The bill makes economic, cultural and academic boycotts against the state—such as an instance last year when Israeli theater artists refused to perform at a new cultural center in the West Bank settlement of Ariel—subject to lawsuits or fines. Also, companies supporting boycotts could be excluded from bidding on government work and nonprofit organizations could lose tax benefits. The 38 of the Knesset’s 85 lawmakers who voted against the measure said it is an assault on democracy and freedom of expression. —ARK
The New York Times:
The Israeli Parliament on Monday passed contentious legislation that effectively bans any public call for a boycott against the state of Israel or its West Bank settlements, making such action a punishable offense.
Critics and civil rights groups denounced the new law as antidemocratic and a flagrant assault on the freedom of expression and protest.
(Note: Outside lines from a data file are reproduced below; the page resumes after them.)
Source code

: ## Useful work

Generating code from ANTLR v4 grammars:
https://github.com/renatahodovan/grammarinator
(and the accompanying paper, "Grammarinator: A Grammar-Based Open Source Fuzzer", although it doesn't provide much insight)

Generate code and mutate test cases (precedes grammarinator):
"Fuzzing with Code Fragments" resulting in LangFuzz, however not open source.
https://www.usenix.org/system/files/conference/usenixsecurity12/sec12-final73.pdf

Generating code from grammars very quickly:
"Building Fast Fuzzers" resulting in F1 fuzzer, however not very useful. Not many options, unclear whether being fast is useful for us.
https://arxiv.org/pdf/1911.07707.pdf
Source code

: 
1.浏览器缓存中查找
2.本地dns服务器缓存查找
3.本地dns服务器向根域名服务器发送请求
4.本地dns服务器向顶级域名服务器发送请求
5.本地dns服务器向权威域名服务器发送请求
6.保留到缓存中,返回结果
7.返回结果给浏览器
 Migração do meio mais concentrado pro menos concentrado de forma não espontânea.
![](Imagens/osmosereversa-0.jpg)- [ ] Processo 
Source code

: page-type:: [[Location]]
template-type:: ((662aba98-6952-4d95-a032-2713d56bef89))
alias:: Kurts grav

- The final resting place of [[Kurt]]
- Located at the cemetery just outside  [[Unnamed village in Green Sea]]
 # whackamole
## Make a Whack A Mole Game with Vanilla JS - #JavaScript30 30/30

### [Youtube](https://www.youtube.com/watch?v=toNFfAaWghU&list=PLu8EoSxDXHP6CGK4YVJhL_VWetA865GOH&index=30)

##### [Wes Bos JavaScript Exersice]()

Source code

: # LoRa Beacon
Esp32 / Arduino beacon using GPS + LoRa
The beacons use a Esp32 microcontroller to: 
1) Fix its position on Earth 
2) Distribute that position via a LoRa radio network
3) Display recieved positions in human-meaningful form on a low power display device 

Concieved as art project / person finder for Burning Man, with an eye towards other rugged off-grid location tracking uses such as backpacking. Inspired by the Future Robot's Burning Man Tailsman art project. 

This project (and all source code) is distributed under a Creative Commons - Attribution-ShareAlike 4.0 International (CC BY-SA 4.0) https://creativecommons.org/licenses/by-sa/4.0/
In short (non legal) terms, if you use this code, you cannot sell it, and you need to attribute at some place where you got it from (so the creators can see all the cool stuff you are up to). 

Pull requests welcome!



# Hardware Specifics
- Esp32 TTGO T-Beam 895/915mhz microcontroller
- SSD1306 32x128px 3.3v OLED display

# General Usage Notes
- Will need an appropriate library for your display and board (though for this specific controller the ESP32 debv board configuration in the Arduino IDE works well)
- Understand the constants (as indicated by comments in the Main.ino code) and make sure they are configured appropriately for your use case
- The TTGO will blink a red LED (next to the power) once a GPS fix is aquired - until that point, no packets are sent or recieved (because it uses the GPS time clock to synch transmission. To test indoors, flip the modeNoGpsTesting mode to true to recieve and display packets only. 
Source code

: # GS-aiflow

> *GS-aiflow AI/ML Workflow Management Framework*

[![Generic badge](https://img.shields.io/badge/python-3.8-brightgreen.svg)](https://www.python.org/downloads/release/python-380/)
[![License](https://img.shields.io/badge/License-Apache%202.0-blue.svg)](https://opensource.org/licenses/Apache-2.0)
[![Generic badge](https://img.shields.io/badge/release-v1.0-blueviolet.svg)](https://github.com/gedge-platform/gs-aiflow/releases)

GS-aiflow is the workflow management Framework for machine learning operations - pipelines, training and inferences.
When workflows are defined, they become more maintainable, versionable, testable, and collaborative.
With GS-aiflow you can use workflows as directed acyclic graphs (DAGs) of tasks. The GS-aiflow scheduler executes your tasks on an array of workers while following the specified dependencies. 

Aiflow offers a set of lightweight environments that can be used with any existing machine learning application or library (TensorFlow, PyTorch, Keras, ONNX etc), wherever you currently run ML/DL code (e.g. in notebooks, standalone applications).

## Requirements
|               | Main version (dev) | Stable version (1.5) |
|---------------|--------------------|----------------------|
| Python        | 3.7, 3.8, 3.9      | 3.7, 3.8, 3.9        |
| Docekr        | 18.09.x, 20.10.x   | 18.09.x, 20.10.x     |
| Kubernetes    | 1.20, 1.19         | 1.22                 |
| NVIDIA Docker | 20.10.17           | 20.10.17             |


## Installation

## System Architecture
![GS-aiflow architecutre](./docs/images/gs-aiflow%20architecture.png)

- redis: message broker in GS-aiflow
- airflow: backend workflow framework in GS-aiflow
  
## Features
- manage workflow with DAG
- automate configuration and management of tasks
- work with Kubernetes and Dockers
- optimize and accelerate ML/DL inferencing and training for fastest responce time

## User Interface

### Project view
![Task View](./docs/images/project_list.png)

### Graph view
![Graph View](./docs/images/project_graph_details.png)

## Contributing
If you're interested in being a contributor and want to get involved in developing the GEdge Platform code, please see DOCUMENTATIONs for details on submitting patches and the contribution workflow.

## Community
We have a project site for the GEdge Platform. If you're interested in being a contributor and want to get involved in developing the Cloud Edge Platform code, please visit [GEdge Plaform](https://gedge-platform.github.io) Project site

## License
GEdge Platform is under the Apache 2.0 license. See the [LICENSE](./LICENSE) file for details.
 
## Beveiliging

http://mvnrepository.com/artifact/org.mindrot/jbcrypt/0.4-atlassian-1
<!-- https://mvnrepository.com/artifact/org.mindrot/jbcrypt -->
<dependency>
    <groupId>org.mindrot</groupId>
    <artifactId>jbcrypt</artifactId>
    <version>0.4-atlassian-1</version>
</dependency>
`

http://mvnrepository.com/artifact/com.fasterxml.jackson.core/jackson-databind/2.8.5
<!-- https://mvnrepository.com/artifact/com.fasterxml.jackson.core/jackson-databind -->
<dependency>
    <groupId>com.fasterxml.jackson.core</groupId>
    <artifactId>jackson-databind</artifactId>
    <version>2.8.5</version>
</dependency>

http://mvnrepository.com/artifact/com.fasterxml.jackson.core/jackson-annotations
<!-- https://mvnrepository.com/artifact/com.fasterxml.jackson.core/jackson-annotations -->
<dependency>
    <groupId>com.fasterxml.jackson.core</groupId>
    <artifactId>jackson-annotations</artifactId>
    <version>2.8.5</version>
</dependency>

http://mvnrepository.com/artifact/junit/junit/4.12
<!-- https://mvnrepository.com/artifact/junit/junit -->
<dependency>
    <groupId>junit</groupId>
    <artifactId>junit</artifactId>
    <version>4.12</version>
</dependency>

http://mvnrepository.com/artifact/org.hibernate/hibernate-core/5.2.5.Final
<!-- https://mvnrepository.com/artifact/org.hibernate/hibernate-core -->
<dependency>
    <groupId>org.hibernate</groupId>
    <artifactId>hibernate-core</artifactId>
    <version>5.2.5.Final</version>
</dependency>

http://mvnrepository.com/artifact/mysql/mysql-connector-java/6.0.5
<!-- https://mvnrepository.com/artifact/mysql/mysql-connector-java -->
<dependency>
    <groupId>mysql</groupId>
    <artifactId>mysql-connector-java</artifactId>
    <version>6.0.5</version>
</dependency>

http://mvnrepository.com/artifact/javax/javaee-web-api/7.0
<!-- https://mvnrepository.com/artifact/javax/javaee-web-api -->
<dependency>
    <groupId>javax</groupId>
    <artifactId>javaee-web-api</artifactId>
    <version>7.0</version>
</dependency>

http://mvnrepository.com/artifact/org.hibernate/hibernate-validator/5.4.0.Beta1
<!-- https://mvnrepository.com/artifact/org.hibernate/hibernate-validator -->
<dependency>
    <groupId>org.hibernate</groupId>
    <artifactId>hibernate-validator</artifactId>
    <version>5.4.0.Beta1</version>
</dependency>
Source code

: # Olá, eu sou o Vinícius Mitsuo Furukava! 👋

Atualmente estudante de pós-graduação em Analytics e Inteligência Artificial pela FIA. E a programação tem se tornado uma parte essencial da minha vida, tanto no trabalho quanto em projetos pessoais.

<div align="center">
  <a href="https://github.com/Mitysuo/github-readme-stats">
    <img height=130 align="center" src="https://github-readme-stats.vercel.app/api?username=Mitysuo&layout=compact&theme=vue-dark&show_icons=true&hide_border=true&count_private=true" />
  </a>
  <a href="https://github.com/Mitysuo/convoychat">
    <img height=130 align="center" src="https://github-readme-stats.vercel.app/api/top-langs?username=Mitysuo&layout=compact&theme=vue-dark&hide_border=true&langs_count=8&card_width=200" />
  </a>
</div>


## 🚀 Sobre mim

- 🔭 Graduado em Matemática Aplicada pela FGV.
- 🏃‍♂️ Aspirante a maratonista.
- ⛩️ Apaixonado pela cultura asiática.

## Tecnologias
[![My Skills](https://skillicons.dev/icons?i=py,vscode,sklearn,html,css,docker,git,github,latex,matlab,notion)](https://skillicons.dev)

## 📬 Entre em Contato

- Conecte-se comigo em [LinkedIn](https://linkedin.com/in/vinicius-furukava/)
The law’s defenders said it was a necessary tool in Israel’s fight against what they called its global delegitimization.
... Last year, Israeli theater artists refused to perform at a new cultural center in the urban settlement of Ariel and in other West Bank settlements, causing a public uproar. They were followed by scores of leftist Israeli academics, writers and intellectuals who said that they would not lecture at the center or in any of the settlements.